C and N cycle under beech and hornbeam tree species in the Iranian old-growth forests

Abstract

Beech and hornbeam are two of the most common species in old-growth temperate forests. However, how these two species affect soil carbon (C), soil nitrogen (N) and soil microbial and enzymatic activities is still not well understood. Thus, the aim of the present study was to quantify the effects of beech and hornbeam on soil chemical, biochemical and biological features at Makarod forest, Northern Iran, by sampling either forest floor or mineral soil (30 × 30 × 15 cm) under individual trees of both species. Based on our data, hornbeam showed higher concentrations of N, phosphorous (P), potassium (K), calcium (Ca) and magnesium (Mg), but lower total thickness, C and C: N ratio in the forest floor. Top mineral soil under hornbeam had alkaline condition (pH > 7), higher electrical conductivity (EC), total N, N in micro- and macro-aggregates, N sequestration, available P, K, Ca, Mg, humic acid, fine root biomass, total earthworm (i.e. epigeic, anecic and endogeic) density and biomass, total nematode, acarina and protozoa densities. Hornbeam trees increased soil basal respiration and substrate induced respiration (0.50 and 1.47 mg CO2 g−1) compared to beech.
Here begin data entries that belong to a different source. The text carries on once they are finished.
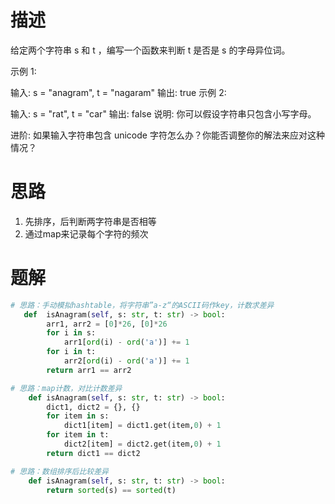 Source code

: # 描述

给定两个字符串 s 和 t ，编写一个函数来判断 t 是否是 s 的字母异位词。

示例 1:

输入: s = "anagram", t = "nagaram"
输出: true
示例 2:

输入: s = "rat", t = "car"
输出: false
说明:
你可以假设字符串只包含小写字母。

进阶:
如果输入字符串包含 unicode 字符怎么办？你能否调整你的解法来应对这种情况？



# 思路

1. 先排序，后判断两字符串是否相等
2. 通过map来记录每个字符的频次

# 题解

```python
# 思路：手动模拟hashtable，将字符串”a-z“的ASCII码作key，计数求差异    
   def  isAnagram(self, s: str, t: str) -> bool:
        arr1, arr2 = [0]*26, [0]*26
        for i in s:
            arr1[ord(i) - ord('a')] += 1
        for i in t:
            arr2[ord(i) - ord('a')] += 1
        return arr1 == arr2
```

```python
# 思路：map计数，对比计数差异
    def isAnagram(self, s: str, t: str) -> bool:
        dict1, dict2 = {}, {}
        for item in s:
            dict1[item] = dict1.get(item,0) + 1
        for item in t:
            dict2[item] = dict2.get(item,0) + 1
        return dict1 == dict2
```

```python
# 思路：数组排序后比较差异
    def isAnagram(self, s: str, t: str) -> bool:
        return sorted(s) == sorted(t)
```

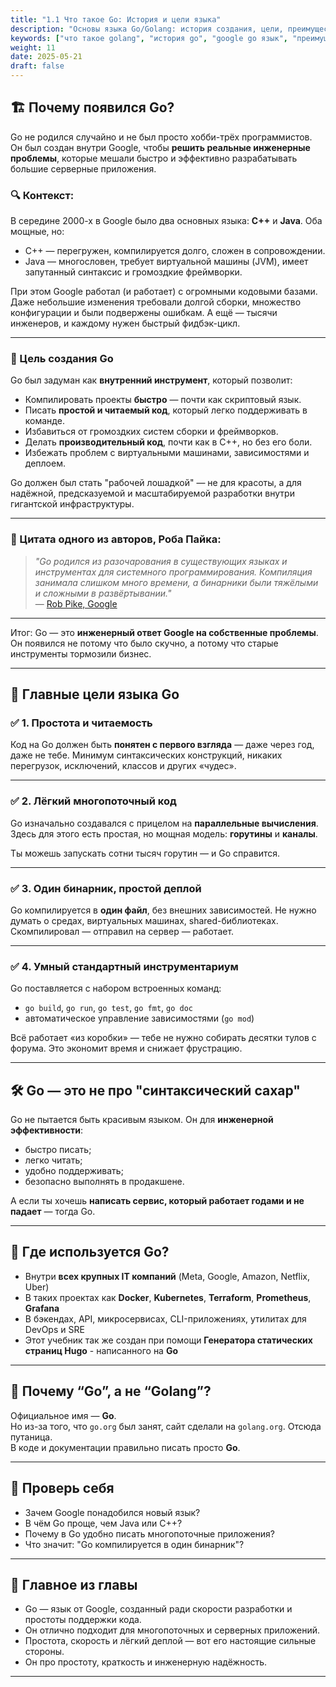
 ```yaml
---
title: "1.1 Что такое Go: История и цели языка"
description: "Основы языка Go/Golang: история создания, цели, преимущества. Почему Google создал Go и где он используется."
keywords: ["что такое golang", "история go", "google go язык", "преимущества golang"]
weight: 11 
date: 2025-05-21
draft: false
---
```


## 🏗 Почему появился Go?

Go не родился случайно и не был просто хобби-трёх программистов.  
Он был создан внутри Google, чтобы **решить реальные инженерные проблемы**, которые мешали быстро и эффективно разрабатывать большие серверные приложения.

### 🔍 Контекст:

В середине 2000-х в Google было два основных языка: **C++** и **Java**. Оба мощные, но:

- C++ — перегружен, компилируется долго, сложен в сопровождении.
- Java — многословен, требует виртуальной машины (JVM), имеет запутанный синтаксис и громоздкие фреймворки.

При этом Google работал (и работает) с огромными кодовыми базами. Даже небольшие изменения требовали долгой сборки, множество конфигурации и были подвержены ошибкам. А ещё — тысячи инженеров, и каждому нужен быстрый фидбэк-цикл.

---

### 🎯 Цель создания Go

Go был задуман как **внутренний инструмент**, который позволит:

- Компилировать проекты **быстро** — почти как скриптовый язык.
- Писать **простой и читаемый код**, который легко поддерживать в команде.
- Избавиться от громоздких систем сборки и фреймворков.
- Делать **производительный код**, почти как в C++, но без его боли.
- Избежать проблем с виртуальными машинами, зависимостями и деплоем.

Go должен был стать "рабочей лошадкой" — не для красоты, а для надёжной, предсказуемой и масштабируемой разработки внутри гигантской инфраструктуры.

---

### 🧠 Цитата одного из авторов, Роба Пайка:

> _"Go родился из разочарования в существующих языках и инструментах для системного программирования. Компиляция занимала слишком много времени, а бинарники были тяжёлыми и сложными в развёртывании."_  
> — [Rob Pike, Google](https://commandcenter.blogspot.com/2012/06/less-is-exponentially-more.html)

---

Итог: Go — это **инженерный ответ Google на собственные проблемы**.  
Он появился не потому что было скучно, а потому что старые инструменты тормозили бизнес.

---

## 🎯 Главные цели языка Go

### ✅ 1. Простота и читаемость

Код на Go должен быть **понятен с первого взгляда** — даже через год, даже не тебе. Минимум синтаксических конструкций, никаких перегрузок, исключений, классов и других «чудес».

---

### ✅ 2. Лёгкий многопоточный код

Go изначально создавался с прицелом на **параллельные вычисления**. Здесь для этого есть простая, но мощная модель: **горутины** и **каналы**.

Ты можешь запускать сотни тысяч горутин — и Go справится.

---

### ✅ 3. Один бинарник, простой деплой

Go компилируется в **один файл**, без внешних зависимостей. Не нужно думать о средах, виртуальных машинах, shared-библиотеках. Скомпилировал — отправил на сервер — работает.

---

### ✅ 4. Умный стандартный инструментариум

Go поставляется с набором встроенных команд:

- `go build`, `go run`, `go test`, `go fmt`, `go doc`
- автоматическое управление зависимостями (`go mod`)

Всё работает «из коробки» — тебе не нужно собирать десятки тулов с форума. Это экономит время и снижает фрустрацию.

---

## 🛠 Go — это не про "синтаксический сахар"

Go не пытается быть красивым языком. Он для **инженерной эффективности**:

- быстро писать;
- легко читать;
- удобно поддерживать;
- безопасно выполнять в продакшене.

А если ты хочешь **написать сервис, который работает годами и не падает** — тогда Go.

---

## 🚀 Где используется Go?

- Внутри **всех крупных IT компаний** (Meta, Google, Amazon, Netflix, Uber)
- В таких проектах как **Docker**, **Kubernetes**, **Terraform**, **Prometheus**, **Grafana**
- В бэкендах, API, микросервисах, CLI-приложениях, утилитах для DevOps и SRE
- Этот учебник так же создан при помощи **Генератора статических страниц Hugo** - написанного на **Go**

---

## 🤔 Почему “Go”, а не “Golang”?

Официальное имя — **Go**.  
Но из-за того, что `go.org` был занят, сайт сделали на `golang.org`. Отсюда путаница.  
В коде и документации правильно писать просто **Go**.

---

## 🧠 Проверь себя

- Зачем Google понадобился новый язык?
- В чём Go проще, чем Java или C++?
- Почему в Go удобно писать многопоточные приложения?
- Что значит: "Go компилируется в один бинарник"?

---

## 📌 Главное из главы

- Go — язык от Google, созданный ради скорости разработки и простоты поддержки кода.
- Он отлично подходит для многопоточных и серверных приложений.
- Простота, скорость и лёгкий деплой — вот его настоящие сильные стороны.
- Он про простоту, краткость и инженерную надёжность.

---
The two studied species did not show any significant difference in soil microbial biomass C, metabolic quotient, microbial ratio, C availability index, particulate organic C and dissolved organic C, whereas, higher values of soil microbial biomass N, particulate organic N and dissolved organic N (66.97 mg kg−1, 0.52 g kg−1 and 38.53 mg kg−1, respectively) were again found under hornbeam. Except for arylsulfatase, all the other soil enzyme activities (i.e. urease, acid phosphatase and invertase) were almost two-fold higher under hornbeam (24.55 μg NH4+–Ng−1 2 h−1, 498.30 μg PNP g−1h−1 and 296.2 μg Glucose g−1 3 h−1, respectively). As well, higher values of ammonification rate were measured under hornbeam (0.38 mg kg−1 d−1), whereas beech significantly increased the nitrification rate (−0.16 mg kg−1 d−1). Net N mineralization rate was about three-fold higher under hornbeam (0.14 mg kg−1 d−1) than under beech. Our results indicate that differences in functional traits between beech and hornbeam caused changes in microbial community and in its activity, underlying a higher forest floor quality, higher soil fertility and more active microbial populations under the latter.